Severed Heart (Ravenhood Legacy Book 2)
Severed Heart: Chapter 13
“Two days EARLY,” Tyler reports, short of breath, chest heaving, sweat pouring from him as he lifts several plastic bags for my inspection. Dressed in a long-sleeved shirt, jeans, and sneakers, his dark brown hair lays scattered and plastered to his crown.
“And where are my books?” I eye him speculatively while taking the haul I ordered him to bring once he was finished with his curriculum.
“Still on loan, for now, okay?” He scrapes his bottom lip with his teeth, a flicker of something passing in his brown eyes, too brief to decipher.
“Fine, you may be early, but did you shower in your clothes before coming here?”
Tyler opens his mouth just as Dom stalks into the kitchen, an empty coffee mug in hand, his inquiry the same as he scours Tyler’s disheveled appearance. “The fuck happened to you?”
“I ran to the store and back,” Tyler reports to us both before glancing at me. “Only a mile and a half, but I’m getting there.”
Dom pours his coffee, looking between us, his typical unimpressed expression encompassing his face. His obvious disdain for me much too ingrained to pose the question budding in his eyes as I dump the bags’ contents on the table and address him. “Drinking too much of that may stunt your growth,” I warn.
I glance over as he pointedly eyes the pint of vodka on the table while obnoxiously slurping his coffee.

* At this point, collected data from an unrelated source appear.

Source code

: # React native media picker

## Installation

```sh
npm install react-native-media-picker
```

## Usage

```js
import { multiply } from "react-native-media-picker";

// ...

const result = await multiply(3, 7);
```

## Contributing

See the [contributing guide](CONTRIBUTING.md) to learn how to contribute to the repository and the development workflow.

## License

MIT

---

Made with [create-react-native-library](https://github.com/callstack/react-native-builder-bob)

“You have school tomorrow,” I remind him.
He poses his question to Tyler instead. “What is this?”
“You know what it is,” I retort while pulling the toy soldiers from their packaging. “I played with Ezekiel many times before he left for France.”
“Bullshit,” Dom clips out, eyeing the soldiers. “When?”
I hesitate in answering as I search my memory and can’t recall a single time Dominic was present when we played. My mind forever failing me.
“Maybe . . . it was when you were still dirtying all your clothes by hanging from the trees with Sean,” I joke.
“Your memory is lacking as usual, Tatie,” he drawls out, “I’ve never had good clothes.”
“But they do still hang from the trees,” Tyler inserts, an obvious attempt to cut the tension—a tactic Sean also often uses when Dom is in one of his moods. Moods he refuses to allow anyone to overlook, especially me.
“While this looks riveting,” Dom spouts, “I’ll leave you to it.” He turns to Tyler. “Give me a ride to the library?”
“Sorry, man, Mom’s using the van tonight,” Tyler replies, lowering his eyes, his lie detectable even as he checks his watch. “Library’s closing soon anyway—” Tyler cuts himself off, and I glance over to see it’s because of Dom’s hostile return expression.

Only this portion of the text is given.